Pollock is best known for his abstract “drip” paintings, in which he dripped paint straight from cans onto the canvas. However, he started his career as a surrealist painter, as the style was popular at the time. He soon became a strictly abstract artist being “completely committed to the act of painting in itself, to the possibilities inherent in paint, and to the results of the interactions between himself and his medium.” He was known for his large-scale canvases and murals. Pollock is responsible for introducing a new style of abstract painting that had a large impact both in the United States and Europe.

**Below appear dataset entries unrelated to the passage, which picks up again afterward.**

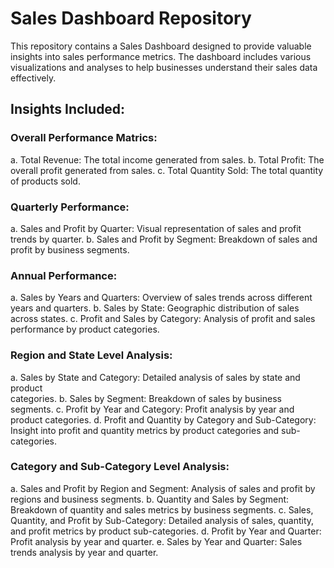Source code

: # Sales Dashboard Repository

This repository contains a Sales Dashboard designed to provide valuable insights into sales performance metrics. The dashboard includes various visualizations and analyses to help businesses understand their sales data effectively.

## Insights Included:

### Overall Performance Matrics:
a. Total Revenue: The total income generated from sales.
b. Total Profit: The overall profit generated from sales.
c. Total Quantity Sold: The total quantity of products sold.

### Quarterly Performance:
a. Sales and Profit by Quarter: Visual representation of sales and profit trends by 
   quarter.
b. Sales and Profit by Segment: Breakdown of sales and profit by business segments.

### Annual Performance:
a. Sales by Years and Quarters: Overview of sales trends across different years and 
   quarters.
b. Sales by State: Geographic distribution of sales across states.
c. Profit and Sales by Category: Analysis of profit and sales performance by product 
   categories.

### Region and State Level Analysis:
a. Sales by State and Category: Detailed analysis of sales by state and product   
   categories.
b. Sales by Segment: Breakdown of sales by business segments.
c. Profit by Year and Category: Profit analysis by year and product categories.
d. Profit and Quantity by Category and Sub-Category: Insight into profit and quantity 
   metrics by product categories and sub-categories.

### Category and Sub-Category Level Analysis:
a. Sales and Profit by Region and Segment: Analysis of sales and profit by regions and 
   business segments.
b. Quantity and Sales by Segment: Breakdown of quantity and sales metrics by business 
   segments.
c. Sales, Quantity, and Profit by Sub-Category: Detailed analysis of sales, quantity, 
   and profit metrics by product sub-categories.
d. Profit by Year and Quarter: Profit analysis by year and quarter.
e. Sales by Year and Quarter: Sales trends analysis by year and quarter.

Below I included a selection of his works that show his changes in style form the beginning of his career to the end. He early paints have more surrealist qualities with some figures and realistic qualities. He then moved into complete abstract paintings loosing all realistic qualities. Pollock still was using vibrant colors and started to experiment with drip paintings at this time. In the last few years of his career he stopped using colors and painted only in black and white. I have chosen three painting that represent the different stages of his career.



I find Pollock’s art very unique and interesting. I n his early work I really like the contrasting colors that he using and how he is able to tie every part of the painting together. I also found his abstract splatter paintings very interesting. They look so simple and like they were just made of random drops of paint, but every drop adds something new to the painting.


Sources:

"Jackson Pollock - Artist Biography." Vincent Van Gogh Gallery - Welcome! Web. 10 Nov. 2010.

"Jackson Pollock Biography." Jackson Pollock Unauthorized. Web. 10 Nov. 2010.

Frank, Elizabeth. Jackson Pollock. New York: Abbeville, 1983. Print.

De Chassey, Eric, ed. American Art: 1908-1947, from Winslow Homer to Jackson Pollock. Paris: Reunion Des Musees Nationaux, 2002. Print.